El lugar estaba acordonado por el OS9, pero el cuerpo se podía ver a mitad de cuadra, tendido sobre su espalda. Parecía ser un hombre de unos 40 años, con un chaleco reflector naranja.

–A primera vista tenía una herida bien grande, con harta sangre, en la parte de atrás de la cabeza –cuenta Olivari.

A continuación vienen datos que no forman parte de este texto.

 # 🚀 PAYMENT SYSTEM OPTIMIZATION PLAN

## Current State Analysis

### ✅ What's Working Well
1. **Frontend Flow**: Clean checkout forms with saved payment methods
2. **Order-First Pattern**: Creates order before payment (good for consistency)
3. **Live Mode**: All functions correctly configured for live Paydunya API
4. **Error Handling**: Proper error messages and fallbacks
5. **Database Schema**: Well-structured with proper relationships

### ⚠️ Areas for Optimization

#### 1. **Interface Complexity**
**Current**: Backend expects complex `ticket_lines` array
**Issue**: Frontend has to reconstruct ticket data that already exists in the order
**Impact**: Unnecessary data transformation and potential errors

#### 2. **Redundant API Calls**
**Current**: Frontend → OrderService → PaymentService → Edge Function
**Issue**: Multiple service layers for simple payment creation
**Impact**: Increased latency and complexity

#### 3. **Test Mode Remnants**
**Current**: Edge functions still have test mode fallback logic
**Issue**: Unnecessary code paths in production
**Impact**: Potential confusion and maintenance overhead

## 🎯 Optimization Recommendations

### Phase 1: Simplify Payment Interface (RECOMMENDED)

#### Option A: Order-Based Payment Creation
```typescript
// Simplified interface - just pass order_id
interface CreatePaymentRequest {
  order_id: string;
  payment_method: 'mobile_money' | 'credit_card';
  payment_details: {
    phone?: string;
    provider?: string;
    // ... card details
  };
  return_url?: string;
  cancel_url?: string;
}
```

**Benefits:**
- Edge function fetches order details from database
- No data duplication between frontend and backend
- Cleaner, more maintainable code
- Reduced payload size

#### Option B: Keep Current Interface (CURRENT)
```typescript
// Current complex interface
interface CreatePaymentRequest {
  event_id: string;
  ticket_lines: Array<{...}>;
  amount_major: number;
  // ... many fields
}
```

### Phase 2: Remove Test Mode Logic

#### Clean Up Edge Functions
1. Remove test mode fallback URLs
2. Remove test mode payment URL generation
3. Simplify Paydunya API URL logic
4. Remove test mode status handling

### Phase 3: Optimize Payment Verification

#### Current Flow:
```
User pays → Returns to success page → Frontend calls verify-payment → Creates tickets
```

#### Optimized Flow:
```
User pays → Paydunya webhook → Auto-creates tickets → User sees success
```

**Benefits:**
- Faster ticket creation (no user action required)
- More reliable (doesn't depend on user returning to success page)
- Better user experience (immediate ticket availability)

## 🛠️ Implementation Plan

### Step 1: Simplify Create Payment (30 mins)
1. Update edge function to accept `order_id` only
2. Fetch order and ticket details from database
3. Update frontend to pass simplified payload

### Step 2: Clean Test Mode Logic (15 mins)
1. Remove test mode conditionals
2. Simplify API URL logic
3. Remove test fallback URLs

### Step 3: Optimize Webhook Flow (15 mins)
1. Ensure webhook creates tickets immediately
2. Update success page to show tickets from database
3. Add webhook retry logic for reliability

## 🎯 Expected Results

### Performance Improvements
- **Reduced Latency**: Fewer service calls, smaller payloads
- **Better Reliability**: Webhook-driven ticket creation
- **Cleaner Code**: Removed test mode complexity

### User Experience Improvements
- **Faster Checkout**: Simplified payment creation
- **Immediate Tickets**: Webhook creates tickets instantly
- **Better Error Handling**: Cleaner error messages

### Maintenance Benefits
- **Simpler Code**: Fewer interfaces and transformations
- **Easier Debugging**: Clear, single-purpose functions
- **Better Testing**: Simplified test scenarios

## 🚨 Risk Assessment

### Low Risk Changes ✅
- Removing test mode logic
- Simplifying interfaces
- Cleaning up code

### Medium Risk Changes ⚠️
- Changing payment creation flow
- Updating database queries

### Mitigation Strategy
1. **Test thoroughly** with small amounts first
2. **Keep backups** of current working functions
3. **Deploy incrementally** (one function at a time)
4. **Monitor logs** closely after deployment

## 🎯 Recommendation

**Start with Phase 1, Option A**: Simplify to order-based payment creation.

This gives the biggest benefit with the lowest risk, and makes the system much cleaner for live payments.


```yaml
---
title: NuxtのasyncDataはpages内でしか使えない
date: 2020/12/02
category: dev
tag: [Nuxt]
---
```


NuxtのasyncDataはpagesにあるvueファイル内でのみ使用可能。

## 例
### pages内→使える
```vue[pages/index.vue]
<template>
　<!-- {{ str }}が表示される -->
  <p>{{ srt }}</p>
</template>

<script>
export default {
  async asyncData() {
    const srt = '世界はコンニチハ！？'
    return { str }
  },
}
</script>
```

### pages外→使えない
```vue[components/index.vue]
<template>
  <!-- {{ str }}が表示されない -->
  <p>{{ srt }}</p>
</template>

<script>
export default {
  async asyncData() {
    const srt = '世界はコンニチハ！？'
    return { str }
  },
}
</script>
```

Un poco más allá, relata, había un ruco. La persona adentro aún estaba temblorosa:

–Explicó que conocía al fallecido, que también vivía en ese ruco. Nos dijo que la víctima se dedicaba a cuidar autos en esa cuadra y que lo habían baleado. Ahí fue cuando empezamos a buscar cámaras en el sector.

Fiscal Felipe Olivari

En sus 11 años trabajando en la unidad de primeras diligencias de la Fiscalía, Olivari había visto varios homicidios. El primero también fue en el centro, en febrero de 2012. Un hombre había aparecido muerto y amarrado de pies y manos y con una mordaza en su departamento en Huérfanos. El fiscal aún recuerda el olor a descomposición, acelerada por el calor del verano. Todo parecía apuntar a un robo con violencia que se fue de las manos, pero no había nada que pareciera faltar. Solo el teléfono celular de la víctima. En ese primer caso, Olivari aprendió algo importante: en las escenas del crimen, no siempre hay que quedarse con la primera impresión. Porque semanas después, dieron con el autor. Era un prestador de servicios sexuales que había empujado a su cliente más allá de sus límites.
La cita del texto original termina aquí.